Variables support layering for the configs/demo/variables folder. Variables files are layered if they exist. Let’s say you have the following variables directory structure:

configs/demo/variables
├── base.rb
├── development.rb
└── production.rb
  • base.rb is always evaluated.
  • development.rb or production.rb is evaluated based on LONO_ENV.

In this case, you want to define your common variables used for templates in the base.rb. Specific environment overrides can be defined in their respective LONO_ENV variables file. For example, let’s say we’re setting the min and max size of an autoscaling group. We could have something like this:

configs/demo/variables/base.rb:

@min_size = 1
@max_size = 1

configs/demo/variables/production.rb:

@min_size = 10
@max_size = 20

Lono will use the @max_size = 20 variableeter value when launching the stack with LONO_ENV=production. Lono will use @max_size = 1 for all other LONO_ENV values. Example:

$ lono cfn deploy demo # @max_size = 1
$ LONO_ENV=production lono cfn deploy demo # @max_size = 20

Remember variables can be used to affect templates at compile-time. Here’s the lifecycle flow to see when the compile phase happens.

Stack Created

Depending on how you use variables with layering, you can dramatically simpify your code.

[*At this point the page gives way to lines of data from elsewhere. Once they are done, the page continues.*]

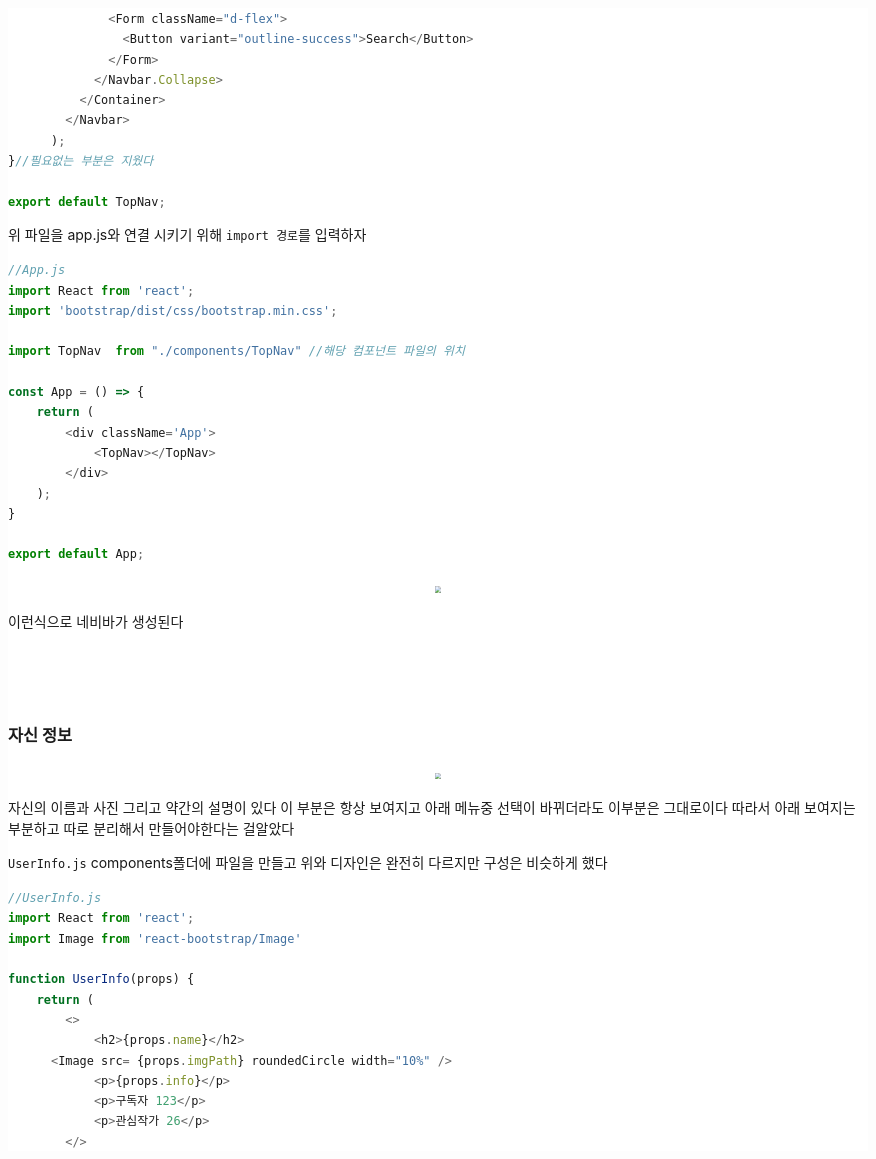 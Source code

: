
 ``` js
			  <Form className="d-flex">
				<Button variant="outline-success">Search</Button>
			  </Form>
			</Navbar.Collapse>
		  </Container>
		</Navbar>
	  );
}//필요없는 부분은 지웠다

export default TopNav;
```

위 파일을 app.js와 연결 시키기 위해 `import 경로`를 입력하자

``` js
//App.js
import React from 'react';
import 'bootstrap/dist/css/bootstrap.min.css';

import TopNav  from "./components/TopNav" //해당 컴포넌트 파일의 위치

const App = () => {
    return (
		<div className='App'>
			<TopNav></TopNav>
		</div>
	);
}

export default App;
```

<center>
<img src="https://user-images.githubusercontent.com/80758613/212018106-a2a39679-ab36-4c5b-bd57-7127913acd17.png" style="zoom:40%;">
</center>

이런식으로 네비바가 생성된다

&nbsp;

&nbsp;

### 자신 정보

<center>
<img src="https://user-images.githubusercontent.com/80758613/212019345-3d6da93d-f9c6-4157-a750-0d773ea43e3c.png" style="zoom:40%;">
</center>

자신의 이름과 사진 그리고 약간의 설명이 있다 이 부분은 항상 보여지고 아래 메뉴중 선택이 바뀌더라도 이부분은 그대로이다 따라서 아래 보여지는 부분하고 따로 분리해서 만들어야한다는 걸알았다

`UserInfo.js` components폴더에 파일을 만들고 위와 디자인은 완전히 다르지만 구성은 비슷하게 했다

``` js
//UserInfo.js
import React from 'react';
import Image from 'react-bootstrap/Image'

function UserInfo(props) {
	return (
		<>
			<h2>{props.name}</h2>
      <Image src= {props.imgPath} roundedCircle width="10%" />
			<p>{props.info}</p>
			<p>구독자 123</p>
			<p>관심작가 26</p>
		</>
``` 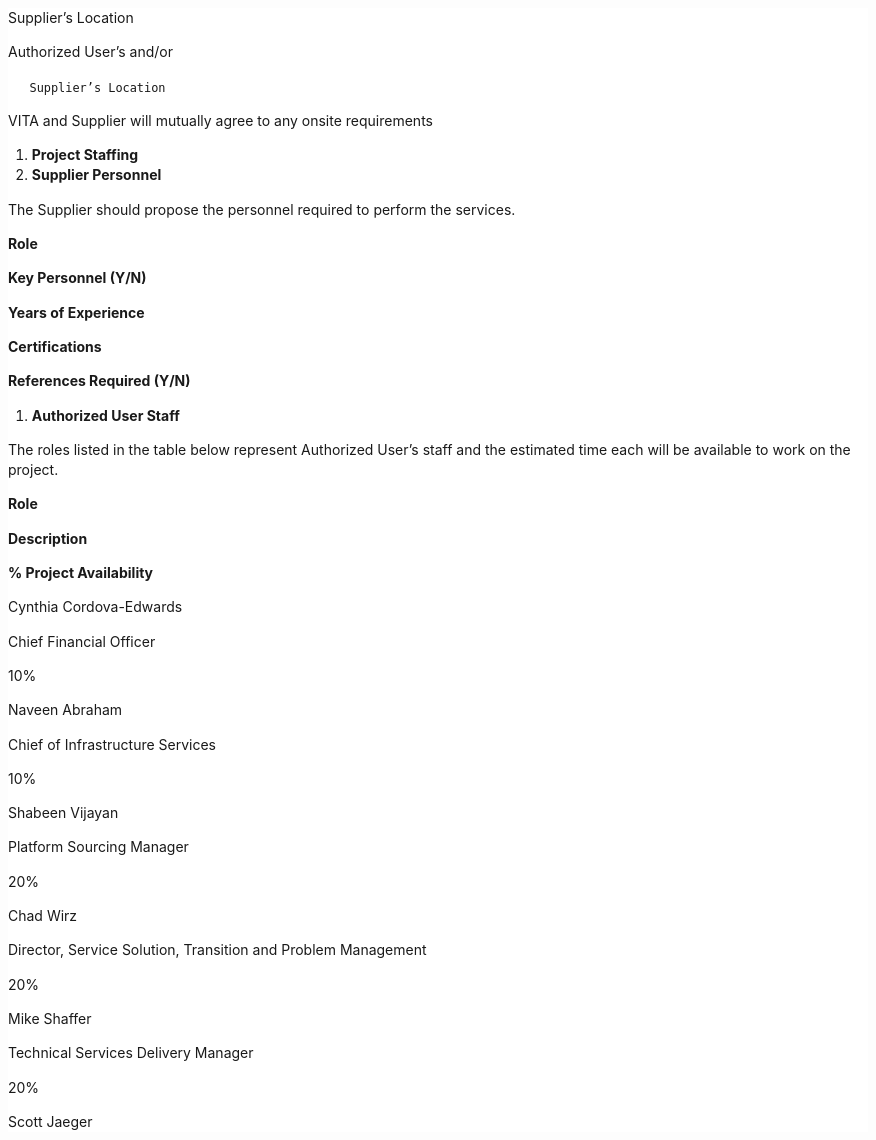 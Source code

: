   Supplier’s Location			

  Authorized User’s and/or 		

       Supplier’s Location

VITA and Supplier will mutually agree to any onsite requirements

1. __Project Staffing__
2. __Supplier Personnel__

The Supplier should propose the personnel required to perform the services\. 

__Role__

__Key Personnel \(Y/N\)__

__Years of Experience__

__Certifications__

__References Required \(Y/N\)__

1. __Authorized User Staff__

The roles listed in the table below represent Authorized User’s staff and the estimated time each will be available to work on the project\.

__Role__

__Description__

__% Project Availability__

Cynthia Cordova\-Edwards

Chief Financial Officer 

10%

Naveen Abraham

Chief of Infrastructure Services

10%

Shabeen Vijayan

Platform Sourcing Manager

20%

Chad Wirz

Director, Service Solution, Transition and Problem Management 

20%

Mike Shaffer

Technical Services Delivery Manager

20%

Scott Jaeger
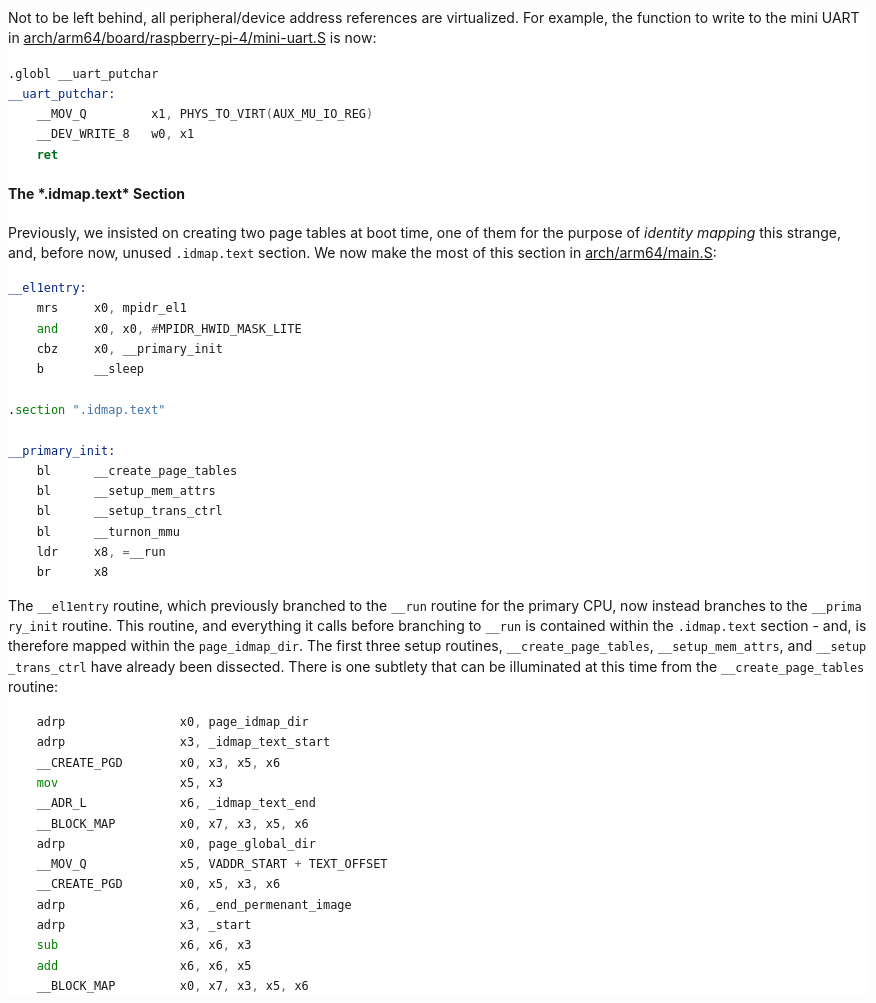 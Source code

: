 Not to be left behind, all peripheral/device address references are virtualized. For example, the function to write to the mini UART in [arch/arm64/board/raspberry-pi-4/mini-uart.S](code2/arch/arm64/board/raspberry-pi-4/mini-uart.S) is now:

```asm
.globl __uart_putchar
__uart_putchar:
    __MOV_Q         x1, PHYS_TO_VIRT(AUX_MU_IO_REG)
    __DEV_WRITE_8   w0, x1
    ret
```

#### The \*.idmap.text\* Section

Previously, we insisted on creating two page tables at boot time, one of them for the purpose of _identity mapping_ this strange, and, before now, unused `.idmap.text` section. We now make the most of this section in [arch/arm64/main.S](arch/arm64/main.S):

```asm
__el1entry:
    mrs     x0, mpidr_el1
    and     x0, x0, #MPIDR_HWID_MASK_LITE
    cbz     x0, __primary_init
    b       __sleep

.section ".idmap.text"

__primary_init:
    bl      __create_page_tables
    bl      __setup_mem_attrs
    bl      __setup_trans_ctrl
    bl      __turnon_mmu
    ldr     x8, =__run
    br      x8
```

The `__el1entry` routine, which previously branched to the `__run` routine for the primary CPU, now instead branches to the `__primary_init` routine. This routine, and everything it calls before branching to `__run` is contained within the `.idmap.text` section - and, is therefore mapped within the `page_idmap_dir`. The first three setup routines, `__create_page_tables`, `__setup_mem_attrs`, and `__setup_trans_ctrl` have already been dissected. There is one subtlety that can be illuminated at this time from the `__create_page_tables` routine:

```asm
    adrp                x0, page_idmap_dir
    adrp                x3, _idmap_text_start
    __CREATE_PGD        x0, x3, x5, x6
    mov                 x5, x3
    __ADR_L             x6, _idmap_text_end
    __BLOCK_MAP         x0, x7, x3, x5, x6
    adrp                x0, page_global_dir
    __MOV_Q             x5, VADDR_START + TEXT_OFFSET
    __CREATE_PGD        x0, x5, x3, x6
    adrp                x6, _end_permenant_image
    adrp                x3, _start
    sub                 x6, x6, x3
    add                 x6, x6, x5
    __BLOCK_MAP         x0, x7, x3, x5, x6
```
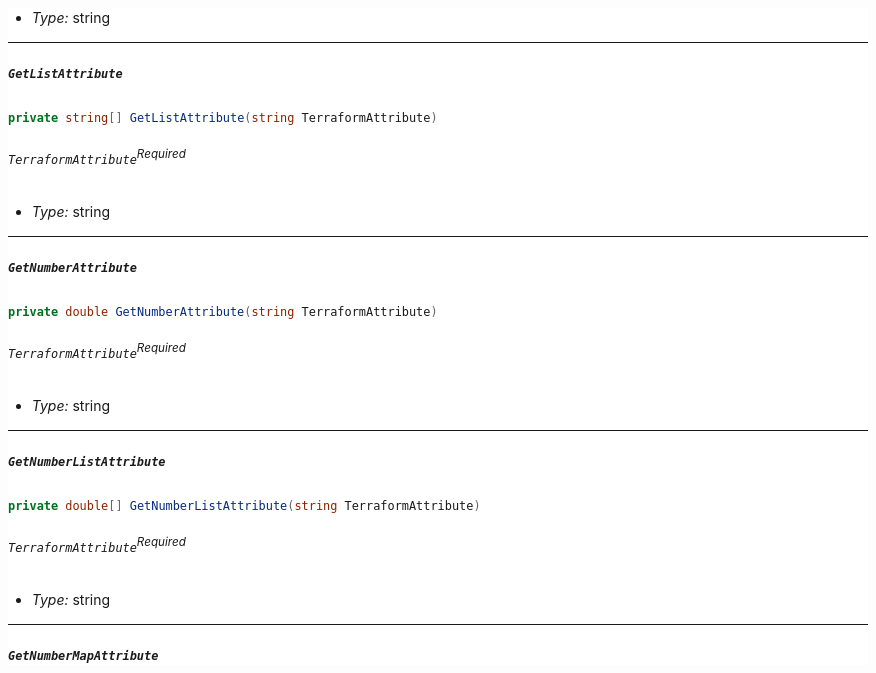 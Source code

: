 - *Type:* string

---

##### `GetListAttribute` <a name="GetListAttribute" id="@cdktf/provider-azurerm.privateDnsMxRecord.PrivateDnsMxRecordTimeoutsOutputReference.getListAttribute"></a>

```csharp
private string[] GetListAttribute(string TerraformAttribute)
```

###### `TerraformAttribute`<sup>Required</sup> <a name="TerraformAttribute" id="@cdktf/provider-azurerm.privateDnsMxRecord.PrivateDnsMxRecordTimeoutsOutputReference.getListAttribute.parameter.terraformAttribute"></a>

- *Type:* string

---

##### `GetNumberAttribute` <a name="GetNumberAttribute" id="@cdktf/provider-azurerm.privateDnsMxRecord.PrivateDnsMxRecordTimeoutsOutputReference.getNumberAttribute"></a>

```csharp
private double GetNumberAttribute(string TerraformAttribute)
```

###### `TerraformAttribute`<sup>Required</sup> <a name="TerraformAttribute" id="@cdktf/provider-azurerm.privateDnsMxRecord.PrivateDnsMxRecordTimeoutsOutputReference.getNumberAttribute.parameter.terraformAttribute"></a>

- *Type:* string

---

##### `GetNumberListAttribute` <a name="GetNumberListAttribute" id="@cdktf/provider-azurerm.privateDnsMxRecord.PrivateDnsMxRecordTimeoutsOutputReference.getNumberListAttribute"></a>

```csharp
private double[] GetNumberListAttribute(string TerraformAttribute)
```

###### `TerraformAttribute`<sup>Required</sup> <a name="TerraformAttribute" id="@cdktf/provider-azurerm.privateDnsMxRecord.PrivateDnsMxRecordTimeoutsOutputReference.getNumberListAttribute.parameter.terraformAttribute"></a>

- *Type:* string

---

##### `GetNumberMapAttribute` <a name="GetNumberMapAttribute" id="@cdktf/provider-azurerm.privateDnsMxRecord.PrivateDnsMxRecordTimeoutsOutputReference.getNumberMapAttribute"></a>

Full Layering: Conventional Requested

Additionally, layering also considers variables files that match the stack name. Here is a list of the full layering possibilities.

Description Path Comments
base configs/BLUEPRINT/variables/base.rb always evaluated
env configs/BLUEPRINT/variables/LONO_ENV.rb evaluated based on LONO_ENV value
variables level configs/BLUEPRINT/variables/REQUESTED.rb common evaluated based on REQUESTED
env level configs/BLUEPRINT/variables/LONO_ENV/REQUESTED.rb generally recommended

The BLUEPRINT, LONO_ENV, and TEMPLATE placeholders are self-explanatory. REQUESTED requires a little more explanation. REQUESTED is usually the requested stack name. Here’s a concrete example with stack name:

lono cfn deploy my-stack --blueprint demo # REQUESTED=my-stack

The layers would be:

  1. configs/demo/variables/base.rb
  2. configs/demo/variables/development.rb
  3. configs/demo/variables/my-stack.rb
  4. configs/demo/variables/development/my-stack.rb (recommended)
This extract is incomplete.